What is being asked:
Only the lines below, from the one with "So we will cheat a little" through the one with "We used the", are to be written out, exactly.

-------- Dataset records

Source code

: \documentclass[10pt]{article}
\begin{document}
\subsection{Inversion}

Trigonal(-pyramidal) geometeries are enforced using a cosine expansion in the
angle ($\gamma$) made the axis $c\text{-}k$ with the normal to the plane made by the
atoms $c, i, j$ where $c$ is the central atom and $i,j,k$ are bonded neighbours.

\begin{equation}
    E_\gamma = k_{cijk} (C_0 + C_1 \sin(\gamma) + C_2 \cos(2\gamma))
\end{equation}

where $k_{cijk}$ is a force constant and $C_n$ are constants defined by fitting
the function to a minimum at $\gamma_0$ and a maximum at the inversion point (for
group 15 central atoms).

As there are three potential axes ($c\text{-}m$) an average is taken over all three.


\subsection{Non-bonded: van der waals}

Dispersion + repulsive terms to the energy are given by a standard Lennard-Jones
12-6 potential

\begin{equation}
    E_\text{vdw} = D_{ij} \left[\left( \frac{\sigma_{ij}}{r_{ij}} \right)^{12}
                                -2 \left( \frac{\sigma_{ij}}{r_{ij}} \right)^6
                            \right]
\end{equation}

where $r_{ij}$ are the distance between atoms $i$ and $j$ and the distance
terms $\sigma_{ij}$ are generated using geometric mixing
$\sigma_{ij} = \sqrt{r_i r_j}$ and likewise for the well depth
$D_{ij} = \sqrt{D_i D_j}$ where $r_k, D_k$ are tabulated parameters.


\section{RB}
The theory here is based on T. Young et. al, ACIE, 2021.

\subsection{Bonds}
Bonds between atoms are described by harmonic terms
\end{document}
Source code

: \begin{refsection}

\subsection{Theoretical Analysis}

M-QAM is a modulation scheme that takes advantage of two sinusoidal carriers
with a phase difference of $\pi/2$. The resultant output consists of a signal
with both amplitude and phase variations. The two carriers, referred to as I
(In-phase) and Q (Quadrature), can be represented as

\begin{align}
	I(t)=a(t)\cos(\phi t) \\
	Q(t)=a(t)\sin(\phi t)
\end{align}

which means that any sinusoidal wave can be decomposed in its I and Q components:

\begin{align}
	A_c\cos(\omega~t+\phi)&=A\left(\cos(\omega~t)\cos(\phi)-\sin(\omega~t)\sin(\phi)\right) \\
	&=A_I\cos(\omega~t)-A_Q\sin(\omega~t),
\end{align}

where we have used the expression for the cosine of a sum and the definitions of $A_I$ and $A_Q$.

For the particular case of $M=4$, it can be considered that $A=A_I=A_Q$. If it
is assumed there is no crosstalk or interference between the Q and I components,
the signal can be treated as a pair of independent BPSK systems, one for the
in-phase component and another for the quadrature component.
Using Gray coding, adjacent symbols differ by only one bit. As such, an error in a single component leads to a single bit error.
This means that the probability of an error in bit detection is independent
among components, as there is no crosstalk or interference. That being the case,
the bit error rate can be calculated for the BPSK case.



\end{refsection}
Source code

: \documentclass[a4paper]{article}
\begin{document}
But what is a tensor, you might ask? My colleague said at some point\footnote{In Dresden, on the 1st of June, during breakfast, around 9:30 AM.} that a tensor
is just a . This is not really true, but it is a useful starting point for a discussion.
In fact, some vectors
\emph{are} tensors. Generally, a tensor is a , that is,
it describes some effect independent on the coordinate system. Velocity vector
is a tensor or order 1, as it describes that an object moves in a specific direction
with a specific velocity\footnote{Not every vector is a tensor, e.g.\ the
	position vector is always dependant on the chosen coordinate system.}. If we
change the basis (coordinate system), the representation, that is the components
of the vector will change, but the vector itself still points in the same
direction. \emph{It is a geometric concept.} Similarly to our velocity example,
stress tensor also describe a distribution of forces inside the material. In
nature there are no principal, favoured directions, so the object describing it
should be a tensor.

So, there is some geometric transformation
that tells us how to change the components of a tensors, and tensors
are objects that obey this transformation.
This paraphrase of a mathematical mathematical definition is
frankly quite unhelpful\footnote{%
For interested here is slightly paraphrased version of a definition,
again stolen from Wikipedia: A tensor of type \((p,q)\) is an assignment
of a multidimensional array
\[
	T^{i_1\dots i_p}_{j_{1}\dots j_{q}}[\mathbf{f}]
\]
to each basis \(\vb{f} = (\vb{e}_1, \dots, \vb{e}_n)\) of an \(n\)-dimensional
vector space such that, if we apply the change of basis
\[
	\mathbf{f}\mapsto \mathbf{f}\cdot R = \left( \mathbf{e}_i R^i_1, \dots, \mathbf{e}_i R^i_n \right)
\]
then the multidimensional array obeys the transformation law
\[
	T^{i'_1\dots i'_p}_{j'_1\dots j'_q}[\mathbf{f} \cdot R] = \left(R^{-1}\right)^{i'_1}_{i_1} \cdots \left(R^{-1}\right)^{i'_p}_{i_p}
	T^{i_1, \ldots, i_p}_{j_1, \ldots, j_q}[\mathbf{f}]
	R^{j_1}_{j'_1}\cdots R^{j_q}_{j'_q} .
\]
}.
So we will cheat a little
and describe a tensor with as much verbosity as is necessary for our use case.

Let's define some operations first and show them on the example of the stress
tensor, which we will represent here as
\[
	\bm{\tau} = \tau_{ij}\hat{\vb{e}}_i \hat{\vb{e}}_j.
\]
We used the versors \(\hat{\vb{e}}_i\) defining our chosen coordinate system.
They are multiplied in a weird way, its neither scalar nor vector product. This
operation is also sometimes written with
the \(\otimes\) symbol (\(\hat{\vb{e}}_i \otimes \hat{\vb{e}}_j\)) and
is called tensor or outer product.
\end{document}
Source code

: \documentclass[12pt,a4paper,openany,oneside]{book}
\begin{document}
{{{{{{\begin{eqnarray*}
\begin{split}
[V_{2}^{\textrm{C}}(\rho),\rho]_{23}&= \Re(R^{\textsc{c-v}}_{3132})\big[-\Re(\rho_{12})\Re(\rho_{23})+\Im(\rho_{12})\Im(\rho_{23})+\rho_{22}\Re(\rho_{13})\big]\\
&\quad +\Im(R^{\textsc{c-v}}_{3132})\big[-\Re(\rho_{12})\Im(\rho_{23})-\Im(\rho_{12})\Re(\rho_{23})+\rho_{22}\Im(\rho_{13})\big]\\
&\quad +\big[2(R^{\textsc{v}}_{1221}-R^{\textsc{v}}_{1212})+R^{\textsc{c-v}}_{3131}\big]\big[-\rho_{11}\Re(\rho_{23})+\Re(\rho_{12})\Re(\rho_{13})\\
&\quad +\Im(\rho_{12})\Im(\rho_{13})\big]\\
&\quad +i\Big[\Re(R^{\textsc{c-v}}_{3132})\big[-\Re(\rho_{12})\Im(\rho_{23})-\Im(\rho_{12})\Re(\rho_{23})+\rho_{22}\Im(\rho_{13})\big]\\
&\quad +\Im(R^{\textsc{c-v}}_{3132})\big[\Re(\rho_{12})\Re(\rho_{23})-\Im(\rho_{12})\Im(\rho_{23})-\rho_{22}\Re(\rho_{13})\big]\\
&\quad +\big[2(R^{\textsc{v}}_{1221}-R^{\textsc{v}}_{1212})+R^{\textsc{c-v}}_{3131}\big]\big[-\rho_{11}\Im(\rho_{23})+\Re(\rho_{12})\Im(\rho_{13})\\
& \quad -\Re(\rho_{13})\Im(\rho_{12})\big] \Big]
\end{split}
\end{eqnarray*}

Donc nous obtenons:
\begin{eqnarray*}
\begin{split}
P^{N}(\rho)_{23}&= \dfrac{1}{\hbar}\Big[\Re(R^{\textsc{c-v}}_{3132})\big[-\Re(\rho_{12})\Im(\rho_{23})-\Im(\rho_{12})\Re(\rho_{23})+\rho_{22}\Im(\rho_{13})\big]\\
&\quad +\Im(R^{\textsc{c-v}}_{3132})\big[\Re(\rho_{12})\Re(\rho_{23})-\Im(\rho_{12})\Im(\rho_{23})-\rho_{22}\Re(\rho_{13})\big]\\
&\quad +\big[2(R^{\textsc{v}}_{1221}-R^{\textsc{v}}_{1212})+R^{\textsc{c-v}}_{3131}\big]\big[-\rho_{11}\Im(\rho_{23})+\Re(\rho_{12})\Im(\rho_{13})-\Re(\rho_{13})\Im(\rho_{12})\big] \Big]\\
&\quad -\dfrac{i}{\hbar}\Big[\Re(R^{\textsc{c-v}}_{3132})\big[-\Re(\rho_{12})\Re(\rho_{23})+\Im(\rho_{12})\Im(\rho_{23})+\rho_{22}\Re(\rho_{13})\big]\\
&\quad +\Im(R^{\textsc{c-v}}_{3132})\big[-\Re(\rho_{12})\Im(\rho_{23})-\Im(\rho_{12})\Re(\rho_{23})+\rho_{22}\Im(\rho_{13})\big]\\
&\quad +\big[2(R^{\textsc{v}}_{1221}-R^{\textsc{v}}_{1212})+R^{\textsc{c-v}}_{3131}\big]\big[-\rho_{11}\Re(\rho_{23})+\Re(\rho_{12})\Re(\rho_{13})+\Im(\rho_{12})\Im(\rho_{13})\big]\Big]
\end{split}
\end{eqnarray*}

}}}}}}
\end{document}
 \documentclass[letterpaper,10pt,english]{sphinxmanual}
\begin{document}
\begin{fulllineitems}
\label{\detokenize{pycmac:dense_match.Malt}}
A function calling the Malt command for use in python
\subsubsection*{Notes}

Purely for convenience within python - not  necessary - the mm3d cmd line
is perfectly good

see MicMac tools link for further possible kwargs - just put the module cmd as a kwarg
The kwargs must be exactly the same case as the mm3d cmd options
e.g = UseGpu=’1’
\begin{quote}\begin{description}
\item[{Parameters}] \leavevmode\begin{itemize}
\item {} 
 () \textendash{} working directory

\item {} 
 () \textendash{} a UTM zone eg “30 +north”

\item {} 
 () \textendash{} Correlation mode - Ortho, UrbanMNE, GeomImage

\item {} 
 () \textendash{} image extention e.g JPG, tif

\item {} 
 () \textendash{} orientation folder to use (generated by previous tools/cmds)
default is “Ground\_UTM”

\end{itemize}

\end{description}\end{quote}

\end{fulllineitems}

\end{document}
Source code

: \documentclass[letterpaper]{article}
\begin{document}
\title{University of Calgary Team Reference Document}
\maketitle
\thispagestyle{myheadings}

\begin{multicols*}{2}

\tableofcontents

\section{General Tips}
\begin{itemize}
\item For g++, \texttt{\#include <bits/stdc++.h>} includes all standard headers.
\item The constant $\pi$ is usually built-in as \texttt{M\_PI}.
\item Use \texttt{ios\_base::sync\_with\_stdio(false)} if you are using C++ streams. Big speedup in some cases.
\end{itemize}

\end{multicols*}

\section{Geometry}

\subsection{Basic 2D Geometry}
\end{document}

----------------

Exercise answer:
So we will cheat a little
and describe a tensor with as much verbosity as is necessary for our use case.

Let's define some operations first and show them on the example of the stress
tensor, which we will represent here as
\[
	\bm{\tau} = \tau_{ij}\hat{\vb{e}}_i \hat{\vb{e}}_j.
\]
We used the versors \(\hat{\vb{e}}_i\) defining our chosen coordinate system.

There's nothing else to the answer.